┌─ DATA SECTION
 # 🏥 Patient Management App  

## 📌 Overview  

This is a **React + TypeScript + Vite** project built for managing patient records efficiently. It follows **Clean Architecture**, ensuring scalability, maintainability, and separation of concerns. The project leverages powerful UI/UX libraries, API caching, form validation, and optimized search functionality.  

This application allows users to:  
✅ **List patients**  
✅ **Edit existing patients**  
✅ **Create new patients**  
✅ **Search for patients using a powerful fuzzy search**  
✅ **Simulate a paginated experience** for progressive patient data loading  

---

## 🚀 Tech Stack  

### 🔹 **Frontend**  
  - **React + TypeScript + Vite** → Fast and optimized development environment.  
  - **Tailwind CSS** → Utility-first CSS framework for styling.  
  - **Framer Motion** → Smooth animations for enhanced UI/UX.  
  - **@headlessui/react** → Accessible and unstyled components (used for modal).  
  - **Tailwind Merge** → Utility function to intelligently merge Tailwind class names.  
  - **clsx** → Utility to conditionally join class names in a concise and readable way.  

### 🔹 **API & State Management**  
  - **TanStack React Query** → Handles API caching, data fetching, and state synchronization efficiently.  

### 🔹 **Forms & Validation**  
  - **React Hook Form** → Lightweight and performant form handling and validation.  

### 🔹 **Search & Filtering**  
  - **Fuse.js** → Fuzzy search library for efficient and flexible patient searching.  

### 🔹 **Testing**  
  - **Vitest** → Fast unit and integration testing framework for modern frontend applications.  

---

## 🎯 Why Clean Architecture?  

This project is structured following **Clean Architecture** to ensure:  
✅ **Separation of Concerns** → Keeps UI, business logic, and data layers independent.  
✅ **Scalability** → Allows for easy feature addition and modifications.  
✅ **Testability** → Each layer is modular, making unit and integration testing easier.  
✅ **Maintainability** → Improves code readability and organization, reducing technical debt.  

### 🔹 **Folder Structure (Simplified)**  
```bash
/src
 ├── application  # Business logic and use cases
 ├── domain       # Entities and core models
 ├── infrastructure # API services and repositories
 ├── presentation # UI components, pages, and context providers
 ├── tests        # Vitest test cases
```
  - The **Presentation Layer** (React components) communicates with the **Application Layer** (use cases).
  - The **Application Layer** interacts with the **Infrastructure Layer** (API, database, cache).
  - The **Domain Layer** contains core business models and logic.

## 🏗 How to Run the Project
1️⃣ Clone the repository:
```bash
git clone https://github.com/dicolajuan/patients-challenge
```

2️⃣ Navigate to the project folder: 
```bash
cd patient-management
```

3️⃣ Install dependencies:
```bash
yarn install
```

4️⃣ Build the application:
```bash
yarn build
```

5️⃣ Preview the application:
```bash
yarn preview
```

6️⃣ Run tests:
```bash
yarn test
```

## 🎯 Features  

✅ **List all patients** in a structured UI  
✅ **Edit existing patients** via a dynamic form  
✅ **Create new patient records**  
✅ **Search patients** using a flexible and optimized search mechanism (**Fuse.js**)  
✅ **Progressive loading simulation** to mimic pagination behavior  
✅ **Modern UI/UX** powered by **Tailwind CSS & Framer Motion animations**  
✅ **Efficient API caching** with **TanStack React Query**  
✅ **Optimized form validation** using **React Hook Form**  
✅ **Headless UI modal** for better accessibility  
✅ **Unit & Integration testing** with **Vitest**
└─
┌─ DATA SECTION
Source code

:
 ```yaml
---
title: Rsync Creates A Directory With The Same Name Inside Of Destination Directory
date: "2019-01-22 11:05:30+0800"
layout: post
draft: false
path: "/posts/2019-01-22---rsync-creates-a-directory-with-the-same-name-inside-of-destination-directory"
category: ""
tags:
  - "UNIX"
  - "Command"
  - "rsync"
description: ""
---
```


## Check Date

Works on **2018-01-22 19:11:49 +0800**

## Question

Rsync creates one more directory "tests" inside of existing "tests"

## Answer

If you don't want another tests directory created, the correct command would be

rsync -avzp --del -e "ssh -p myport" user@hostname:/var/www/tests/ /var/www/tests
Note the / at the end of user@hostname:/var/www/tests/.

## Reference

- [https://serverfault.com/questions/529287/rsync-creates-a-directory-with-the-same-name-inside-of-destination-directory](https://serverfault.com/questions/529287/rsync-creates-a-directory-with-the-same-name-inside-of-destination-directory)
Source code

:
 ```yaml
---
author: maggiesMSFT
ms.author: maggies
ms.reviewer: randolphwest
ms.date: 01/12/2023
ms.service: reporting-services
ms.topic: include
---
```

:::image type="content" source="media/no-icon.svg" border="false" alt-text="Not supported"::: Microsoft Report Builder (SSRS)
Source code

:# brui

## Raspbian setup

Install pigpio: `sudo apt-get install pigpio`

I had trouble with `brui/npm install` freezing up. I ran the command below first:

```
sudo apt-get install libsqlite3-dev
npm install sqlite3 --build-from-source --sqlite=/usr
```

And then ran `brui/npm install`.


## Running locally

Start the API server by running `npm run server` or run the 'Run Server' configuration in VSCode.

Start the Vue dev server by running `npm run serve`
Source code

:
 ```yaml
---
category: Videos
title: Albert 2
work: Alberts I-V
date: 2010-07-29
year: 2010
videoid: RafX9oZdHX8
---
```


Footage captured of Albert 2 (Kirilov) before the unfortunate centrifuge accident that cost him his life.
└─
Return each line above where the word "modal" shows up.

  - **@headlessui/react** → Accessible and unstyled components (used for modal).  
✅ **Headless UI modal** for better accessibility  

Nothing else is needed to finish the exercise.